On that note of global action—“ignoring physical and geographical boundaries”, we zip from Zurich to the Arnold School of Public Health in South Carolina, USA, the new academic home of Professor Steven Blair. During our phone conversation, he lamented that despite the rapid accumulation of evidence for the health benefits of regular physical activity, uptake remained suboptimal, alarming or appalling depending on your mood. In this issue Hamer and Chida highlight the effectiveness of walking (see article on page 10.1136/bjsm.2007.039974), yet exercise prescription has been virtually absent in clinical medicine (let’s be honest). Certainly for physicians, the sum total of university medical education related to physical activity could be captured in one episode of Grey’s Anatomy.

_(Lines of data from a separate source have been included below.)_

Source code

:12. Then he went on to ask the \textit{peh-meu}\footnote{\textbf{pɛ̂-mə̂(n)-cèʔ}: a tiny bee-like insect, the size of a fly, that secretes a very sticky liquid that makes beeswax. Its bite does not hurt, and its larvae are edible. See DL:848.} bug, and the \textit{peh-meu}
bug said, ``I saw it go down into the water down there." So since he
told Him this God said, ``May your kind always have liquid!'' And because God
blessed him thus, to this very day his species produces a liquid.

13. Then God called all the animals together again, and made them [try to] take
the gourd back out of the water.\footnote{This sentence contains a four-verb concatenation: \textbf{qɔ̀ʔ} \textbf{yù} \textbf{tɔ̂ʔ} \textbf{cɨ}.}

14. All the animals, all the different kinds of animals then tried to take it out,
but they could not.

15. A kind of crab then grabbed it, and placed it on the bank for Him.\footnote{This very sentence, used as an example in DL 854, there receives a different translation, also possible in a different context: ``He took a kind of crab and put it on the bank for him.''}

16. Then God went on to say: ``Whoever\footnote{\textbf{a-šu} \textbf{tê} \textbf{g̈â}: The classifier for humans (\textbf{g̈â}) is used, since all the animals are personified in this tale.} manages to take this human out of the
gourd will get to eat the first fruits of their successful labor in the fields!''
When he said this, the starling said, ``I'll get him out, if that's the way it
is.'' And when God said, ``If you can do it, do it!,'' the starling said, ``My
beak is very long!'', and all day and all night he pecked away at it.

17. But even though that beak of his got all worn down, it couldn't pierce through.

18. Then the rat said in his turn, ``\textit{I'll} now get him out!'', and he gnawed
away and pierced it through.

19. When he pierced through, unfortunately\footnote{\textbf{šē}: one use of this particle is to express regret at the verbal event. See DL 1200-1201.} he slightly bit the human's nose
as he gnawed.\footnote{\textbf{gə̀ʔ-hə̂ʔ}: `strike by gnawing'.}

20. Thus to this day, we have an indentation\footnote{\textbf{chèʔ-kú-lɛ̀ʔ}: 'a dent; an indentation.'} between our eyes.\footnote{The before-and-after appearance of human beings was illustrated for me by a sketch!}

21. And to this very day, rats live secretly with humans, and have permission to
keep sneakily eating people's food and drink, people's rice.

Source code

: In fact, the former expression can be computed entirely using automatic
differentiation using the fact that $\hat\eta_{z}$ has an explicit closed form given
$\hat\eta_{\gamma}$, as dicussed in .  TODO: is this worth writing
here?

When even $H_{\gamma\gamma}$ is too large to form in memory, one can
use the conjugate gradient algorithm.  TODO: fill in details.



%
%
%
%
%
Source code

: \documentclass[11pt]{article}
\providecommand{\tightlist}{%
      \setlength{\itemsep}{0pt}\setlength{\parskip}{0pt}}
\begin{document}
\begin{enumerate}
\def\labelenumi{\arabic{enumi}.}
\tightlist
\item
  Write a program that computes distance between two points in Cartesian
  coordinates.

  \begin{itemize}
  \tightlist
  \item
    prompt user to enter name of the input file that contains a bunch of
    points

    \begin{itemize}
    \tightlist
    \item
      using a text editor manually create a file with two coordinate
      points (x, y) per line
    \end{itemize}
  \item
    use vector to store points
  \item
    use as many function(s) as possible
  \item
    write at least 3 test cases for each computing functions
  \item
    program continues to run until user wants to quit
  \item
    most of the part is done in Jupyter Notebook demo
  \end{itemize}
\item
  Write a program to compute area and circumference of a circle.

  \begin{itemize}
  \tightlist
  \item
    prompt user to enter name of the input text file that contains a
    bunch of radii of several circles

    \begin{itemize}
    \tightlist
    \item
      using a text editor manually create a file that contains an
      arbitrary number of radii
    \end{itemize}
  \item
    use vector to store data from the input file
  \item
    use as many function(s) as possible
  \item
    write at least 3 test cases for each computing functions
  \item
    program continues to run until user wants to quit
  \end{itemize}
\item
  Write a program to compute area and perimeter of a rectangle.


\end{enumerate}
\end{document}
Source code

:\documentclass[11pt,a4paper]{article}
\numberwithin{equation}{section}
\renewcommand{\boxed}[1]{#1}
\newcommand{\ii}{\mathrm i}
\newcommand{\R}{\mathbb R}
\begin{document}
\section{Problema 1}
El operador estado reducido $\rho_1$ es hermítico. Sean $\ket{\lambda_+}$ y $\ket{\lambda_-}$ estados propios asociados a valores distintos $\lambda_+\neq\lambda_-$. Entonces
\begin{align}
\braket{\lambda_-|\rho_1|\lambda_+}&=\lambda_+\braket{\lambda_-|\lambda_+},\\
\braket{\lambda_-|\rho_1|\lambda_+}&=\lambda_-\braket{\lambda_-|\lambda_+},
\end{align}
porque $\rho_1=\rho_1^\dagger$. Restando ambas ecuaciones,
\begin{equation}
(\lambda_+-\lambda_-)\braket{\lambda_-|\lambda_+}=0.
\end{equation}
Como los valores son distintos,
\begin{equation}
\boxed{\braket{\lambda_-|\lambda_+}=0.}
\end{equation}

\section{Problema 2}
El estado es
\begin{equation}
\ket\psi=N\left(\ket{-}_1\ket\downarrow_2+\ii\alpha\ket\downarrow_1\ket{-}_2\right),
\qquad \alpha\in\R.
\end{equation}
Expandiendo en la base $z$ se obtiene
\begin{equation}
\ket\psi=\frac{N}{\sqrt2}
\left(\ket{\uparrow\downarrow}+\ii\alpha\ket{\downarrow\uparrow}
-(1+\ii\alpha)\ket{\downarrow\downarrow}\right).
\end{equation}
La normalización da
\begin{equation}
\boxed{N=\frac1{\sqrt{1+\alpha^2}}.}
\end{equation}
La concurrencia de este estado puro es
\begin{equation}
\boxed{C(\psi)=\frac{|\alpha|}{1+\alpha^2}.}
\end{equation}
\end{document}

But with Professor Blair’s leadership, BJSM aims to be part of the solution. To encourage clinicians to pay more attention to promoting physical activity during patient consults, the January 2009 issue of BJSM will review the current state of the science and provide practical recommendations as to how clinicians can implement effective physical activity interventions. Full details are on the new BJSM blog (http://blogs.bmj.com/bjsm).
In this spirit of mass collaboration, for the theme issue (Integrating Physical Activity into Clinical Practice) guest editor Blair encourages submissions from the world over. He’ll oversee open peer review and we’ll work with the BJSM publishers to see how much we can share for free. Let’s see whether this wikinomic approach of “openness, peering, sharing, and acting globally” can contribute to mass participation against physical inactivity.